Jakarta, Portonews.com – Aktivitas pembuangan sampah secara terbuka (open dumping) dan pembakaran ilegal di lahan terbuka di Kecamatan Limo, Kota Depok, telah berlangsung selama lebih dari 15 tahun. TPA liar ini terletak hanya beberapa ratus meter dari area pemukiman dan fasilitas umum seperti Kampus Universitas Pembangunan Nasional Veteran Jakarta (UPNVJ) dan kantor Samsat Cinere, serta berada di sepanjang aliran Sungai Pesanggrahan. Keberadaan tempat pemrosesan sampah ilegal tersebut telah menimbulkan dampak buruk terhadap kesehatan dan lingkungan, mengganggu ribuan warga di sekitarnya.
Kegiatan ini, yang melanggar Rencana Tata Ruang Wilayah (RTRW), berpotensi menyebabkan pencemaran udara dan air akibat pembakaran sampah, serta bau tak sedap yang mengganggu kenyamanan warga. Sejumlah wilayah di Kota Depok dan Tangerang Selatan seperti Kecamatan Limo, Cinere, dan Pamulang menjadi kawasan yang terdampak, melibatkan puluhan RT dan RW. Meski sudah ada protes dari warga sejak 2009, hingga kini TPA liar tersebut terus beroperasi tanpa ada tindakan tegas dari pihak berwenang.

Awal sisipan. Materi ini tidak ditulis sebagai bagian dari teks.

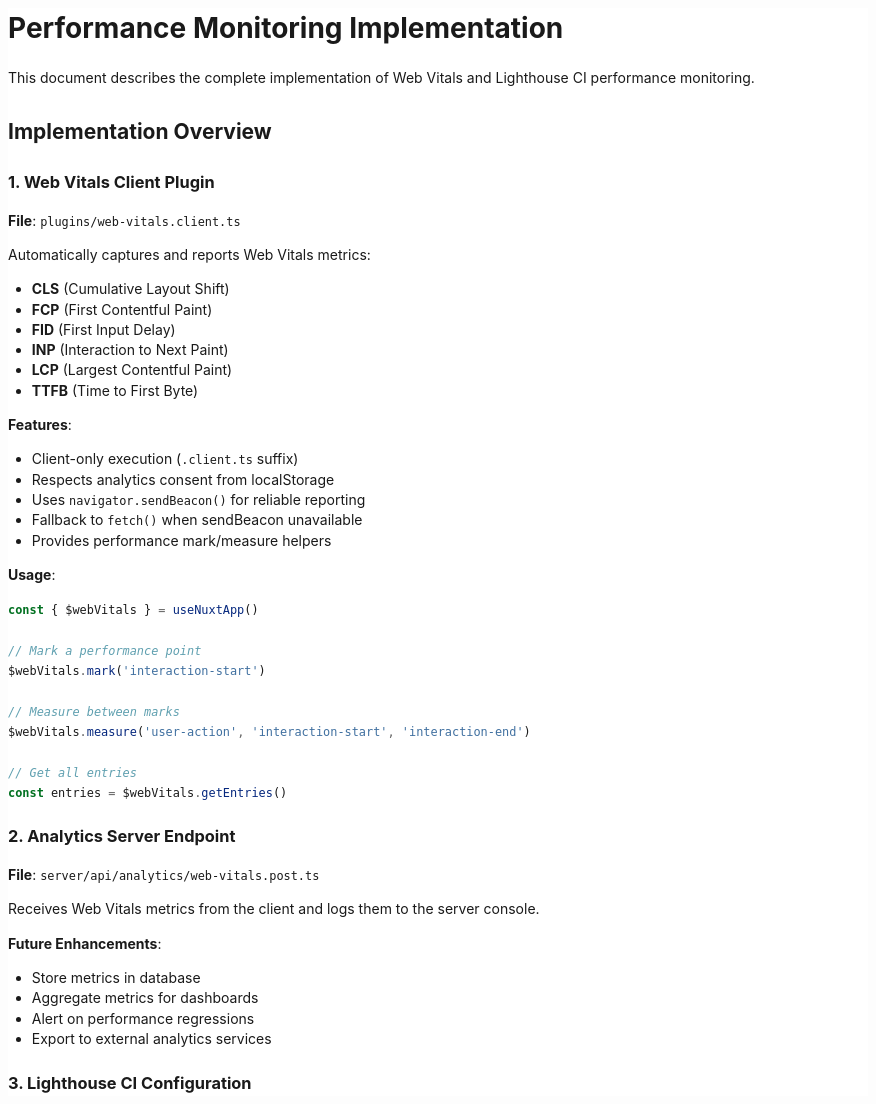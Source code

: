 # Performance Monitoring Implementation

This document describes the complete implementation of Web Vitals and Lighthouse CI performance monitoring.

## Implementation Overview

### 1. Web Vitals Client Plugin

**File**: `plugins/web-vitals.client.ts`

Automatically captures and reports Web Vitals metrics:
- **CLS** (Cumulative Layout Shift)
- **FCP** (First Contentful Paint)
- **FID** (First Input Delay)
- **INP** (Interaction to Next Paint)
- **LCP** (Largest Contentful Paint)
- **TTFB** (Time to First Byte)

**Features**:
- Client-only execution (`.client.ts` suffix)
- Respects analytics consent from localStorage
- Uses `navigator.sendBeacon()` for reliable reporting
- Fallback to `fetch()` when sendBeacon unavailable
- Provides performance mark/measure helpers

**Usage**:
```typescript
const { $webVitals } = useNuxtApp()

// Mark a performance point
$webVitals.mark('interaction-start')

// Measure between marks
$webVitals.measure('user-action', 'interaction-start', 'interaction-end')

// Get all entries
const entries = $webVitals.getEntries()
```

### 2. Analytics Server Endpoint

**File**: `server/api/analytics/web-vitals.post.ts`

Receives Web Vitals metrics from the client and logs them to the server console.

**Future Enhancements**:
- Store metrics in database
- Aggregate metrics for dashboards
- Alert on performance regressions
- Export to external analytics services

### 3. Lighthouse CI Configuration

Pada 4 November 2024, Menteri Lingkungan Hidup, Hanif Faisol Nurrofiq, melakukan kunjungan ke lokasi TPA liar tersebut, melakukan penyegelan, dan menghentikan operasionalnya. Namun, meskipun KLH telah melakukan penyegelan, kegiatan pembuangan dan pembakaran sampah ilegal masih berlanjut, dan dampak kesehatan serta lingkungan yang ditimbulkan tetap menjadi masalah besar.
Pelanggaran terhadap hak warga untuk hidup di lingkungan yang bersih dan sehat, sebagaimana diatur dalam Pasal 28H UUD 1945 dan sejumlah undang-undang lainnya, semakin jelas terlihat. Warga merasa tidak dipedulikan oleh pemerintah yang membiarkan praktik ini berlangsung selama bertahun-tahun.
Pada Kamis, 2 Januari 2025, warga yang terdampak mengajukan pengaduan terkait dugaan pelanggaran Hak Asasi Manusia (HAM) kepada Komisi Nasional Hak Asasi Manusia (Komnas HAM). Mereka meminta Komnas HAM untuk:
- Melakukan pemantauan kasus dugaan pelanggaran HAM akibat operasi TPA liar.
- Menyusun rekomendasi kepada Pemerintah Kota Depok, PT Megapolitan, Kementerian Lingkungan Hidup, serta kementerian terkait untuk menutup dan memulihkan lingkungan sekitar.
- Memfasilitasi dialog antara warga, pemerintah, PT Megapolitan, dan lembaga terkait untuk menyusun rencana aksi yang transparan dan akuntabel.
- Mendorong perlindungan bagi warga pejuang lingkungan dan HAM.
Komisioner Komnas HAM bidang pengaduan, Hari Kurniawan, menegaskan bahwa kasus ini adalah bentuk pembiaran yang melanggar hak atas lingkungan hidup yang sehat. “Komnas HAM akan menganalisa kasus ini untuk melihat pelanggaran HAM yang terjadi, termasuk hak atas lingkungan yang bersih dan sehat, dan hak dasar lainnya. Kami akan memanggil pihak-pihak terkait untuk dimintai keterangan,” ujar Hari.
Abdul Ghofar, Juru Kampanye Polusi dan Urban WALHI, yang mendampingi warga terdampak, menekankan bahwa praktik pembuangan dan pembakaran sampah ilegal di TPA Liar telah merenggut hak-hak dasar warga, terutama hak atas lingkungan hidup yang bersih dan sehat. “Negara harus segera bertindak untuk menegakkan hukum, memulihkan lingkungan, dan memastikan hak-hak warga dipenuhi,” katanya.
Dodi Ariawanto, perwakilan Forum Warga Terdampak, berharap Komnas HAM dapat memperjuangkan hak mereka untuk hidup di lingkungan yang sehat dan bebas dari polusi. “Kami berharap pemerintah, baik Kota Depok maupun pemerintah pusat, dapat menjalankan kewajibannya dan segera menutup TPA liar serta merehabilitasi lahan yang telah tercemar,” tegasnya.
Kasus ini semakin menegaskan pentingnya penegakan hukum dalam melindungi hak lingkungan hidup warga, serta peran negara dalam memastikan lingkungan yang bersih dan sehat bagi seluruh masyarakat.